What the task asks: Scan the lines below for the string "INCLUDE" and copy every one that has it.

[[ Input open ]]

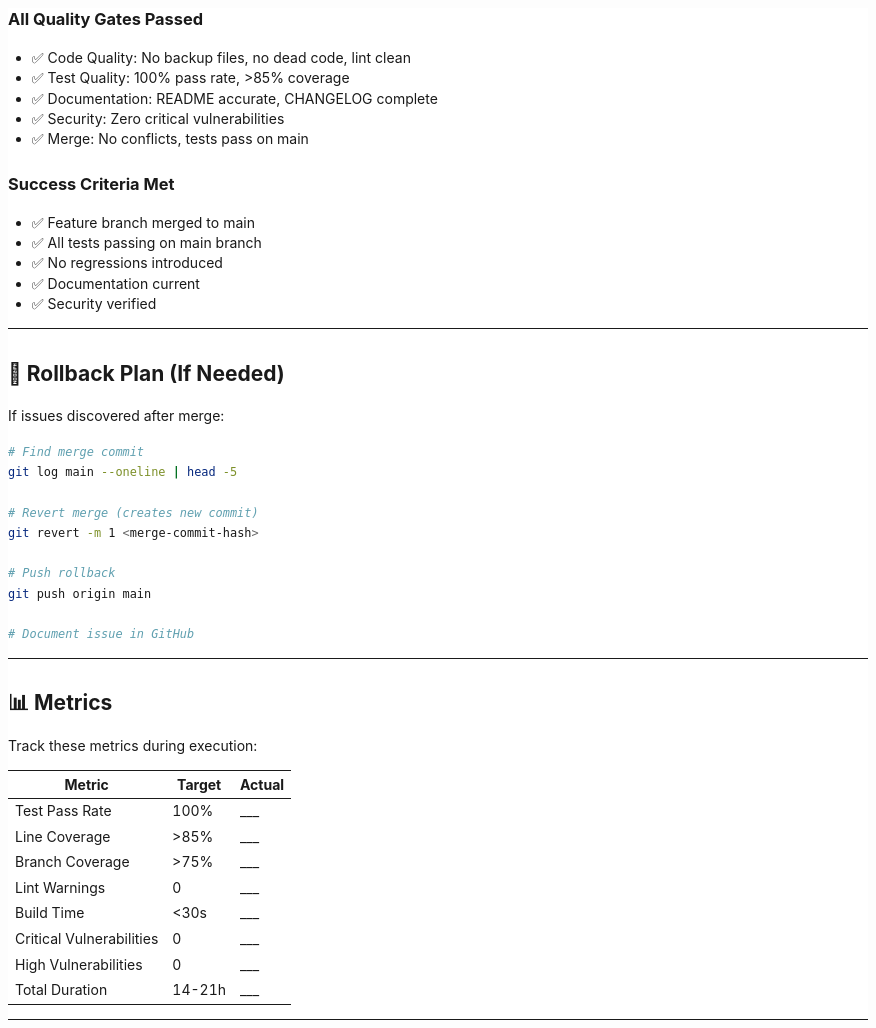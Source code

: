 ### All Quality Gates Passed
- ✅ Code Quality: No backup files, no dead code, lint clean
- ✅ Test Quality: 100% pass rate, >85% coverage
- ✅ Documentation: README accurate, CHANGELOG complete
- ✅ Security: Zero critical vulnerabilities
- ✅ Merge: No conflicts, tests pass on main

### Success Criteria Met
- ✅ Feature branch merged to main
- ✅ All tests passing on main branch
- ✅ No regressions introduced
- ✅ Documentation current
- ✅ Security verified

---

## 🚨 Rollback Plan (If Needed)

If issues discovered after merge:

```bash
# Find merge commit
git log main --oneline | head -5

# Revert merge (creates new commit)
git revert -m 1 <merge-commit-hash>

# Push rollback
git push origin main

# Document issue in GitHub
```

---

## 📊 Metrics

Track these metrics during execution:

| Metric | Target | Actual |
|--------|--------|--------|
| Test Pass Rate | 100% | ___ |
| Line Coverage | >85% | ___ |
| Branch Coverage | >75% | ___ |
| Lint Warnings | 0 | ___ |
| Build Time | <30s | ___ |
| Critical Vulnerabilities | 0 | ___ |
| High Vulnerabilities | 0 | ___ |
| Total Duration | 14-21h | ___ |

---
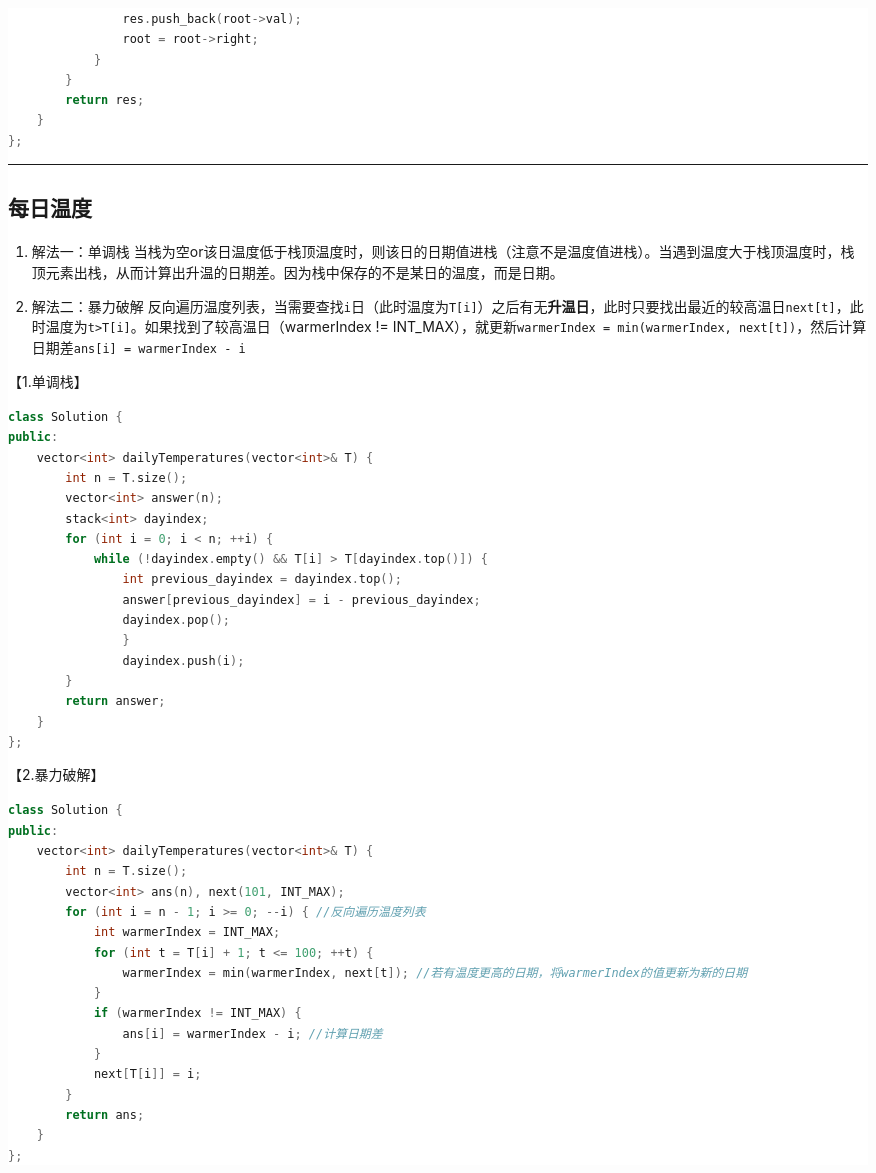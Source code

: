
 ```cpp
                res.push_back(root->val);
                root = root->right;
            }
        }
        return res;
    }
};
```


---

## 每日温度
1. 解法一：单调栈
当栈为空or该日温度低于栈顶温度时，则该日的日期值进栈（注意不是温度值进栈）。当遇到温度大于栈顶温度时，栈顶元素出栈，从而计算出升温的日期差。因为栈中保存的不是某日的温度，而是日期。

2. 解法二：暴力破解
反向遍历温度列表，当需要查找`i`日（此时温度为`T[i]`）之后有无**升温日**，此时只要找出最近的较高温日`next[t]`，此时温度为`t>T[i]`。如果找到了较高温日（warmerIndex != INT_MAX），就更新`warmerIndex = min(warmerIndex, next[t])`，然后计算日期差`ans[i] = warmerIndex - i`

【1.单调栈】
```cpp
class Solution {
public:
    vector<int> dailyTemperatures(vector<int>& T) {
        int n = T.size();
        vector<int> answer(n);
        stack<int> dayindex;
        for (int i = 0; i < n; ++i) {
            while (!dayindex.empty() && T[i] > T[dayindex.top()]) {
                int previous_dayindex = dayindex.top();
                answer[previous_dayindex] = i - previous_dayindex;
                dayindex.pop();
                }
                dayindex.push(i);
        }
        return answer;
    }
};
```

【2.暴力破解】
```cpp
class Solution {
public:
    vector<int> dailyTemperatures(vector<int>& T) {
        int n = T.size();
        vector<int> ans(n), next(101, INT_MAX);
        for (int i = n - 1; i >= 0; --i) { //反向遍历温度列表
            int warmerIndex = INT_MAX;
            for (int t = T[i] + 1; t <= 100; ++t) {
                warmerIndex = min(warmerIndex, next[t]); //若有温度更高的日期，将warmerIndex的值更新为新的日期
            }
            if (warmerIndex != INT_MAX) {
                ans[i] = warmerIndex - i; //计算日期差
            }
            next[T[i]] = i;
        }
        return ans;
    }
};
```
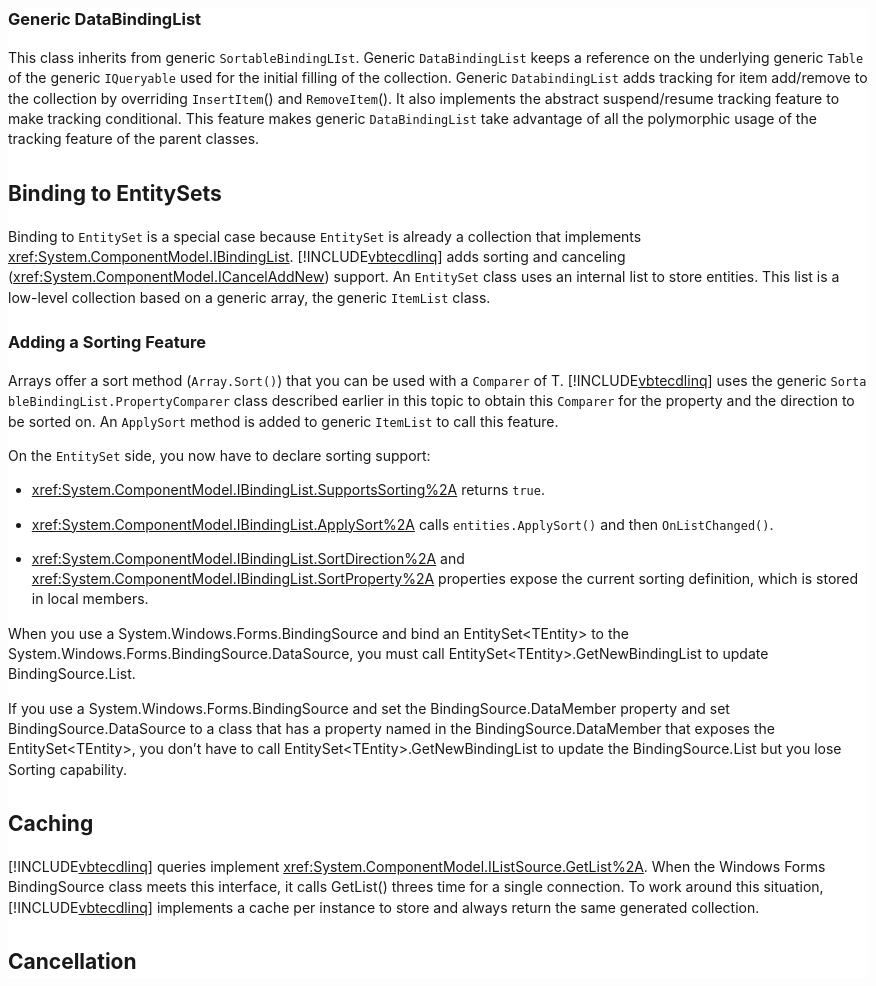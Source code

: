 ### Generic DataBindingList

This class inherits from generic `SortableBindingLIst`. Generic `DataBindingList` keeps a reference on the underlying generic `Table` of the generic `IQueryable` used for the initial filling of the collection. Generic `DatabindingList` adds tracking for item add/remove to the collection by overriding `InsertItem`() and `RemoveItem`(). It also implements the abstract suspend/resume tracking feature to make tracking conditional. This feature makes generic `DataBindingList` take advantage of all the polymorphic usage of the tracking feature of the parent classes.

## Binding to EntitySets

Binding to `EntitySet` is a special case because `EntitySet` is already a collection that implements <xref:System.ComponentModel.IBindingList>. [!INCLUDE[vbtecdlinq](../../../../../../includes/vbtecdlinq-md.md)] adds sorting and canceling (<xref:System.ComponentModel.ICancelAddNew>) support. An `EntitySet` class uses an internal list to store entities. This list is a low-level collection based on a generic array, the generic `ItemList` class.

### Adding a Sorting Feature

Arrays offer a sort method (`Array.Sort()`) that you can be used with a `Comparer` of T. [!INCLUDE[vbtecdlinq](../../../../../../includes/vbtecdlinq-md.md)] uses the generic `SortableBindingList.PropertyComparer` class described earlier in this topic to obtain this `Comparer` for the property and the direction to be sorted on. An `ApplySort` method is added to generic `ItemList` to call this feature.

On the `EntitySet` side, you now have to declare sorting support:

- <xref:System.ComponentModel.IBindingList.SupportsSorting%2A> returns `true`.

- <xref:System.ComponentModel.IBindingList.ApplySort%2A> calls `entities.ApplySort()` and then `OnListChanged()`.

- <xref:System.ComponentModel.IBindingList.SortDirection%2A> and <xref:System.ComponentModel.IBindingList.SortProperty%2A> properties expose the current sorting definition, which is stored in local members.

When you use a System.Windows.Forms.BindingSource and bind an EntitySet\<TEntity> to the System.Windows.Forms.BindingSource.DataSource, you must call EntitySet\<TEntity>.GetNewBindingList to update BindingSource.List.

If you use a System.Windows.Forms.BindingSource and set the BindingSource.DataMember property and set BindingSource.DataSource to a class that has a property named in the BindingSource.DataMember that exposes the EntitySet\<TEntity>, you don’t have to call EntitySet\<TEntity>.GetNewBindingList to update the BindingSource.List but you lose Sorting capability.

## Caching

[!INCLUDE[vbtecdlinq](../../../../../../includes/vbtecdlinq-md.md)] queries implement <xref:System.ComponentModel.IListSource.GetList%2A>. When the Windows Forms BindingSource class meets this interface, it calls GetList() threes time for a single connection. To work around this situation, [!INCLUDE[vbtecdlinq](../../../../../../includes/vbtecdlinq-md.md)] implements a cache per instance to store and always return the same generated collection.

## Cancellation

[[ Input closed ]]

Worked solution:
Binding to `EntitySet` is a special case because `EntitySet` is already a collection that implements <xref:System.ComponentModel.IBindingList>. [!INCLUDE[vbtecdlinq](../../../../../../includes/vbtecdlinq-md.md)] adds sorting and canceling (<xref:System.ComponentModel.ICancelAddNew>) support. An `EntitySet` class uses an internal list to store entities. This list is a low-level collection based on a generic array, the generic `ItemList` class.
Arrays offer a sort method (`Array.Sort()`) that you can be used with a `Comparer` of T. [!INCLUDE[vbtecdlinq](../../../../../../includes/vbtecdlinq-md.md)] uses the generic `SortableBindingList.PropertyComparer` class described earlier in this topic to obtain this `Comparer` for the property and the direction to be sorted on. An `ApplySort` method is added to generic `ItemList` to call this feature.
[!INCLUDE[vbtecdlinq](../../../../../../includes/vbtecdlinq-md.md)] queries implement <xref:System.ComponentModel.IListSource.GetList%2A>. When the Windows Forms BindingSource class meets this interface, it calls GetList() threes time for a single connection. To work around this situation, [!INCLUDE[vbtecdlinq](../../../../../../includes/vbtecdlinq-md.md)] implements a cache per instance to store and always return the same generated collection.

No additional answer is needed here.